In molecular biology, the OB-fold (oligonucleotide/oligosaccharide-binding fold) is a small protein structural motif observed in different proteins that bind oligonucleotides or oligosaccharides. It was originally identified in 1993 in four unrelated proteins: staphylococcal nuclease, anticodon binding domain of aspartyl-tRNA synthetase, and the B-subunits of heat-labile enterotoxin and verotoxin-1. Since then it has been found in multiple proteins many of which are involved in genome stability. This fold is often described as a Greek key motif.

The OB-fold consists of a five-stranded β-sheet coiled to form a closed β-barrel, capped by an α-helix located at one end and a binding cleft at the other. The α-helix packs against the bottom layer of residues, roughly perpendicular to the barrel axis. The β-sheet structure protrudes beyond this layer and packs around the sides of the helix. The binding specificities of each OB-fold depend on the different length, sequence, and conformation of the loops connecting the β-strands.

OB-fold domains have several key structural determinants.

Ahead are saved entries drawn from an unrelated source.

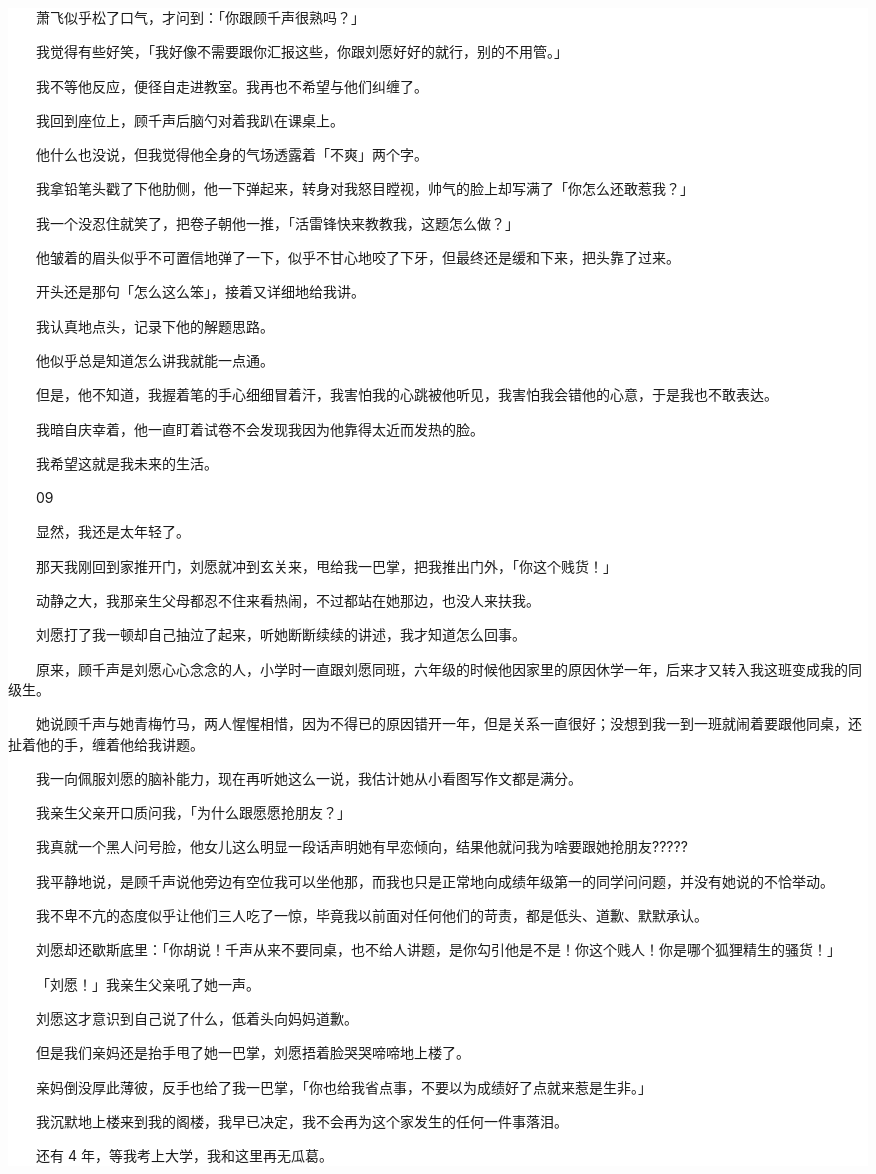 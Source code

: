 &emsp;&emsp;萧飞似乎松了口气，才问到：「你跟顾千声很熟吗？」  
  
&emsp;&emsp;我觉得有些好笑，「我好像不需要跟你汇报这些，你跟刘愿好好的就行，别的不用管。」  
  
&emsp;&emsp;我不等他反应，便径自走进教室。我再也不希望与他们纠缠了。  
  
&emsp;&emsp;我回到座位上，顾千声后脑勺对着我趴在课桌上。  
  
&emsp;&emsp;他什么也没说，但我觉得他全身的气场透露着「不爽」两个字。  
  
&emsp;&emsp;我拿铅笔头戳了下他肋侧，他一下弹起来，转身对我怒目瞠视，帅气的脸上却写满了「你怎么还敢惹我？」  
  
&emsp;&emsp;我一个没忍住就笑了，把卷子朝他一推，「活雷锋快来教教我，这题怎么做？」  
  
&emsp;&emsp;他皱着的眉头似乎不可置信地弹了一下，似乎不甘心地咬了下牙，但最终还是缓和下来，把头靠了过来。  
  
&emsp;&emsp;开头还是那句「怎么这么笨」，接着又详细地给我讲。  
  
&emsp;&emsp;我认真地点头，记录下他的解题思路。  
  
&emsp;&emsp;他似乎总是知道怎么讲我就能一点通。  
  
&emsp;&emsp;但是，他不知道，我握着笔的手心细细冒着汗，我害怕我的心跳被他听见，我害怕我会错他的心意，于是我也不敢表达。  
  
&emsp;&emsp;我暗自庆幸着，他一直盯着试卷不会发现我因为他靠得太近而发热的脸。  
  
&emsp;&emsp;我希望这就是我未来的生活。  
  
&emsp;&emsp;09  
  
&emsp;&emsp;显然，我还是太年轻了。  
  
&emsp;&emsp;那天我刚回到家推开门，刘愿就冲到玄关来，甩给我一巴掌，把我推出门外，「你这个贱货！」  
  
&emsp;&emsp;动静之大，我那亲生父母都忍不住来看热闹，不过都站在她那边，也没人来扶我。  
  
&emsp;&emsp;刘愿打了我一顿却自己抽泣了起来，听她断断续续的讲述，我才知道怎么回事。  
  
&emsp;&emsp;原来，顾千声是刘愿心心念念的人，小学时一直跟刘愿同班，六年级的时候他因家里的原因休学一年，后来才又转入我这班变成我的同级生。  
  
&emsp;&emsp;她说顾千声与她青梅竹马，两人惺惺相惜，因为不得已的原因错开一年，但是关系一直很好；没想到我一到一班就闹着要跟他同桌，还扯着他的手，缠着他给我讲题。  
  
&emsp;&emsp;我一向佩服刘愿的脑补能力，现在再听她这么一说，我估计她从小看图写作文都是满分。  
  
&emsp;&emsp;我亲生父亲开口质问我，「为什么跟愿愿抢朋友？」  
  
&emsp;&emsp;我真就一个黑人问号脸，他女儿这么明显一段话声明她有早恋倾向，结果他就问我为啥要跟她抢朋友?????  
  
&emsp;&emsp;我平静地说，是顾千声说他旁边有空位我可以坐他那，而我也只是正常地向成绩年级第一的同学问问题，并没有她说的不恰举动。  
  
&emsp;&emsp;我不卑不亢的态度似乎让他们三人吃了一惊，毕竟我以前面对任何他们的苛责，都是低头、道歉、默默承认。  
  
&emsp;&emsp;刘愿却还歇斯底里：「你胡说！千声从来不要同桌，也不给人讲题，是你勾引他是不是！你这个贱人！你是哪个狐狸精生的骚货！」  
  
&emsp;&emsp;「刘愿！」我亲生父亲吼了她一声。  
  
&emsp;&emsp;刘愿这才意识到自己说了什么，低着头向妈妈道歉。  
  
&emsp;&emsp;但是我们亲妈还是抬手甩了她一巴掌，刘愿捂着脸哭哭啼啼地上楼了。  
  
&emsp;&emsp;亲妈倒没厚此薄彼，反手也给了我一巴掌，「你也给我省点事，不要以为成绩好了点就来惹是生非。」  
  
&emsp;&emsp;我沉默地上楼来到我的阁楼，我早已决定，我不会再为这个家发生的任何一件事落泪。  
  
&emsp;&emsp;还有 4 年，等我考上大学，我和这里再无瓜葛。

These common features arise from physical principles governing protein structure rather than from sequence homology.

The closed β-sheet has specific parameters that determine geometrical features like mean radius and average angle between strand directions and barrel axis.

Most structures have a common β-bulge in the first strand. β-bulges provide small increases in barrel radius and required coiling of β-strands.

The interior of the closed β-sheet has a regular three-layer structure of residues, with each β-strand contributing one residue to each layer.

Many β-barrels are similarly flattened, with an elliptical cross-section.

A cavity on the barrel axis is filled by a large hydrophobic residue from the helix.